*ASSIGNMENT*. Copy each line of the following material that has the string "lstlisting".

↓

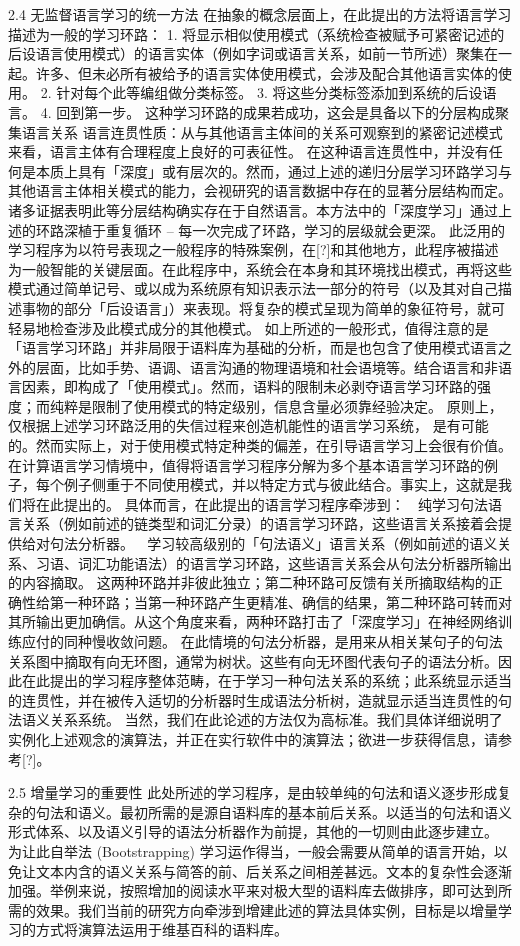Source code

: 2.4 无监督语言学习的统一方法
在抽象的概念层面上，在此提出的方法将语言学习描述为一般的学习环路：
1. 将显示相似使用模式（系统检查被赋予可紧密记述的后设语言使用模式）的语言实体（例如字词或语言关系，如前一节所述）聚集在一起。许多、但未必所有被给予的语言实体使用模式，会涉及配合其他语言实体的使用。 
2. 针对每个此等编组做分类标签。 
3. 将这些分类标签添加到系统的后设语言。
4. 回到第一步。
这种学习环路的成果若成功，这会是具备以下的分层构成聚集语言关系
语言连贯性质：从与其他语言主体间的关系可观察到的紧密记述模式来看，语言主体有合理程度上良好的可表征性。
在这种语言连贯性中，并没有任何是本质上具有「深度」或有层次的。然而，通过上述的递归分层学习环路学习与其他语言主体相关模式的能力，会视研究的语言数据中存在的显著分层结构而定。诸多证据表明此等分层结构确实存在于自然语言。本方法中的「深度学习」通过上述的环路深植于重复循环 – 每一次完成了环路，学习的层级就会更深。
此泛用的学习程序为以符号表现之一般程序的特殊案例，在[?]和其他地方，此程序被描述为一般智能的关键层面。在此程序中，系统会在本身和其环境找出模式，再将这些模式通过简单记号、或以成为系统原有知识表示法一部分的符号（以及其对自己描述事物的部分「后设语言」）来表现。将复杂的模式呈现为简单的象征符号，就可轻易地检查涉及此模式成分的其他模式。
如上所述的一般形式，值得注意的是「语言学习环路」并非局限于语料库为基础的分析，而是也包含了使用模式语言之外的层面，比如手势、语调、语言沟通的物理语境和社会语境等。结合语言和非语言因素，即构成了「使用模式」。然而，语料的限制未必剥夺语言学习环路的强度；而纯粹是限制了使用模式的特定级别，信息含量必须靠经验决定。
原则上，仅根据上述学习环路泛用的失信过程来创造机能性的语言学习系统， 是有可能的。然而实际上，对于使用模式特定种类的偏差，在引导语言学习上会很有价值。在计算语言学习情境中，值得将语言学习程序分解为多个基本语言学习环路的例子，每个例子侧重于不同使用模式，并以特定方式与彼此结合。事实上，这就是我们将在此提出的。
具体而言，在此提出的语言学习程序牵涉到：
	纯学习句法语言关系（例如前述的链类型和词汇分录）的语言学习环路，这些语言关系接着会提供给对句法分析器。 
	学习较高级别的「句法语义」语言关系（例如前述的语义关系、习语、词汇功能语法）的语言学习环路，这些语言关系会从句法分析器所输出的内容摘取。
这两种环路并非彼此独立；第二种环路可反馈有关所摘取结构的正确性给第一种环路；当第一种环路产生更精准、确信的结果，第二种环路可转而对其所输出更加确信。从这个角度来看，两种环路打击了「深度学习」在神经网络训练应付的同种慢收敛问题。
在此情境的句法分析器，是用来从相关某句子的句法关系图中摘取有向无环图，通常为树状。这些有向无环图代表句子的语法分析。因此在此提出的学习程序整体范畴，在于学习一种句法关系的系统；此系统显示适当的连贯性，并在被传入适切的分析器时生成语法分析树，造就显示适当连贯性的句法语义关系系统。
当然，我们在此论述的方法仅为高标准。我们具体详细说明了实例化上述观念的演算法，并正在实行软件中的演算法；欲进一步获得信息，请参考[?]。


2.5 增量学习的重要性
此处所述的学习程序，是由较单纯的句法和语义逐步形成复杂的句法和语义。最初所需的是源自语料库的基本前后关系。以适当的句法和语义形式体系、以及语义引导的语法分析器作为前提，其他的一切则由此逐步建立。
为让此自举法 (Bootstrapping) 学习运作得当，一般会需要从简单的语言开始，以免让文本内含的语义关系与简答的前、后关系之间相差甚远。文本的复杂性会逐渐加强。举例来说，按照增加的阅读水平来对极大型的语料库去做排序，即可达到所需的效果。我们当前的研究方向牵涉到增建此述的算法具体实例，目标是以增量学习的方式将演算法运用于维基百科的语料库。
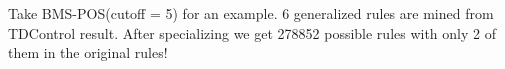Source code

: Take BMS-POS(cutoff = 5) for an example. 6 generalized rules are
mined from TDControl result. After specializing we get
278852 possible rules with only 2 of them in the original rules!
%
%
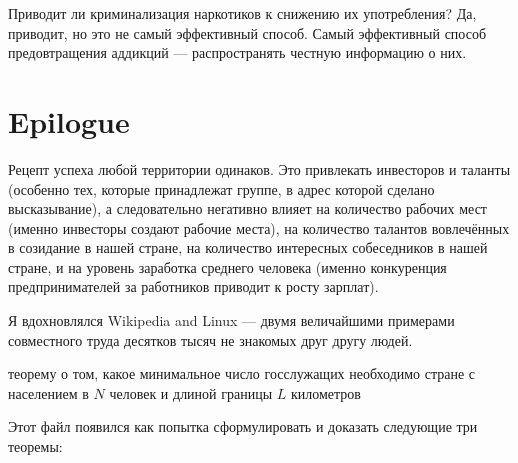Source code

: \documentclass[11pt]{article}
\theoremstyle{remark}
\theoremstyle{definition}
\begin{document}

Приводит ли криминализация наркотиков к снижению их употребления? Да, приводит, но это не самый эффективный способ. Самый эффективный способ предовтращения аддикций --- распространять честную информацию о них.
























\section{Epilogue}



Рецепт успеха любой территории одинаков. Это привлекать инвесторов и таланты (особенно тех, которые принадлежат группе, в адрес которой сделано высказывание), а следовательно негативно влияет на количество рабочих мест (именно инвесторы создают рабочие места), на количество талантов вовлечённых в созидание в нашей стране, на количество интересных собеседников в нашей стране, и на уровень заработка среднего человека (именно конкуренция предпринимателей за работников приводит к росту зарплат).



Я вдохновлялся Wikipedia and Linux --- двумя величайшими примерами совместного труда десятков тысяч не знакомых друг другу людей.


теорему о том, какое минимальное число госслужащих необходимо стране с населением в $N$ человек и длиной границы $L$ километров




Этот файл появился как попытка сформулировать и доказать следующие три теоремы:
\end{document}
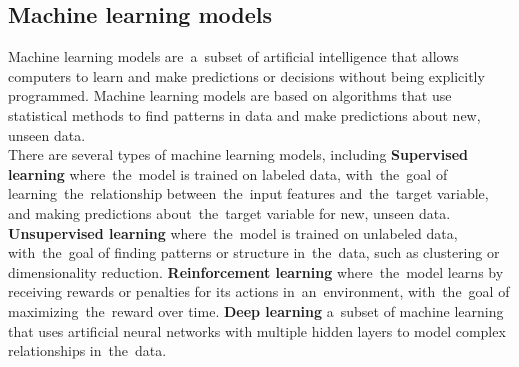 \subsection{Machine learning models}\label{sec:ml}
Machine learning models are~a~subset of artificial intelligence that allows computers to learn and make
predictions or decisions without being explicitly programmed. Machine learning models are based on algorithms
that use statistical methods to find patterns in data and make predictions about new, unseen data.
\\
There are several types of machine learning models, including \textbf{Supervised learning} where~the~model is trained on labeled data, with~the~goal of learning~the~relationship between~the~input features and~the~target variable, and making predictions about~the~target variable for new, unseen data.
\textbf{Unsupervised learning} where~the~model is trained on unlabeled data, with~the~goal of finding patterns or structure in~the~data, such as clustering or dimensionality reduction. \textbf{Reinforcement learning} where~the~model learns by receiving rewards or penalties for its actions in~an~environment, with~the~goal of maximizing~the~reward over time. \textbf{Deep learning} a~subset of machine learning that uses artificial neural networks with multiple hidden layers to model complex relationships in~the~data. 

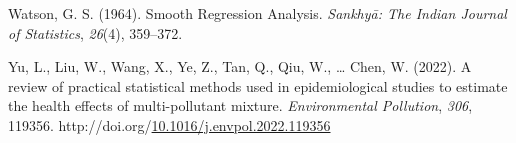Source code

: \documentclass[12pt, twoside]{amherstthesis}
\newenvironment{CSLReferences}[2]%
  {}%
  {\par}
\begin{document}
\begin{CSLReferences}{1}{0}
\leavevmode{}%
Watson, G. S. (1964). Smooth {Regression} {Analysis}. \emph{Sankhyā: The Indian Journal of Statistics}, \emph{26}(4), 359--372.

\leavevmode{}%
Yu, L., Liu, W., Wang, X., Ye, Z., Tan, Q., Qiu, W., \ldots{} Chen, W. (2022). A review of practical statistical methods used in epidemiological studies to estimate the health effects of multi-pollutant mixture. \emph{Environmental Pollution}, \emph{306}, 119356. http://doi.org/\href{https://doi.org/10.1016/j.envpol.2022.119356}{10.1016/j.envpol.2022.119356}

\end{CSLReferences}
\end{document}
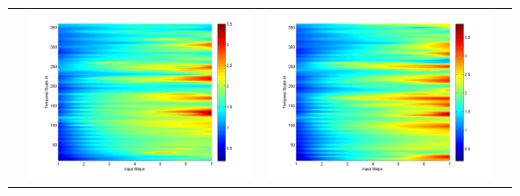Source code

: \documentclass[11pt]{article}
\begin{document}
\begin{table}[H]
{\begin{tabular}{c  c   c   c  }
&\begin{minipage}{.3\textwidth}\includegraphics[width=\linewidth]{resultgraph/02472000pep.png}\end{minipage}
&\begin{minipage}{.3\textwidth}\includegraphics[width=\linewidth]{resultgraph/02472000pepq.png}\end{minipage}
\\

\end{tabular}}
\end{table}
\end{document}
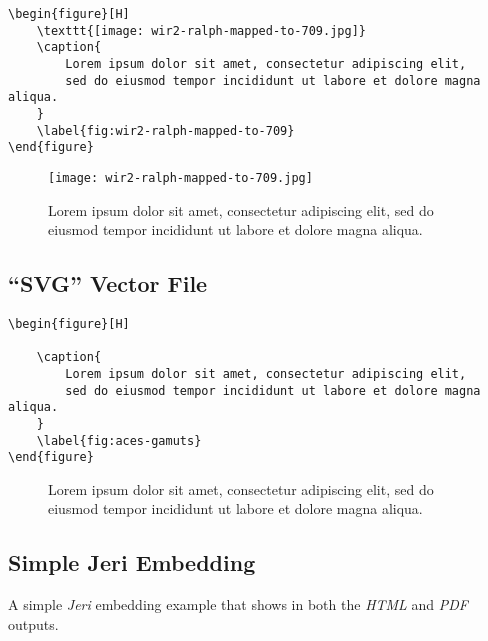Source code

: \begin{lstlisting}[caption={Embedding a ``JPG'' raster file.}]
\begin{figure}[H]
    \texttt{[image: wir2-ralph-mapped-to-709.jpg]}
    \caption{
        Lorem ipsum dolor sit amet, consectetur adipiscing elit,
        sed do eiusmod tempor incididunt ut labore et dolore magna aliqua.
    }
    \label{fig:wir2-ralph-mapped-to-709}
\end{figure}
\end{lstlisting}

\begin{figure}[H]
    \texttt{[image: wir2-ralph-mapped-to-709.jpg]}
    \caption{
        Lorem ipsum dolor sit amet, consectetur adipiscing elit,
        sed do eiusmod tempor incididunt ut labore et dolore magna aliqua.
    }
    \label{fig:wir2-ralph-mapped-to-709}
\end{figure}

\subsection*{``SVG'' Vector File}
\label{subsec:svg-vector-file}

\begin{lstlisting}[caption={Embedding a ``SVG'' vector file.}]
\begin{figure}[H]
    
    \caption{
        Lorem ipsum dolor sit amet, consectetur adipiscing elit,
        sed do eiusmod tempor incididunt ut labore et dolore magna aliqua.
    }
    \label{fig:aces-gamuts}
\end{figure}
\end{lstlisting}

\begin{figure}[H]
    
    \caption{
        Lorem ipsum dolor sit amet, consectetur adipiscing elit,
        sed do eiusmod tempor incididunt ut labore et dolore magna aliqua.
    }
    \label{fig:aces-gamuts}
\end{figure}

\subsection*{Simple Jeri Embedding}

A simple \textit{Jeri} embedding example that shows in both the \textit{HTML}
and \textit{PDF} outputs.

↑

*TASK ANSWER*.
: \begin{lstlisting}[caption={Embedding a ``JPG'' raster file.}]
\end{lstlisting}
\begin{lstlisting}[caption={Embedding a ``SVG'' vector file.}]
\end{lstlisting}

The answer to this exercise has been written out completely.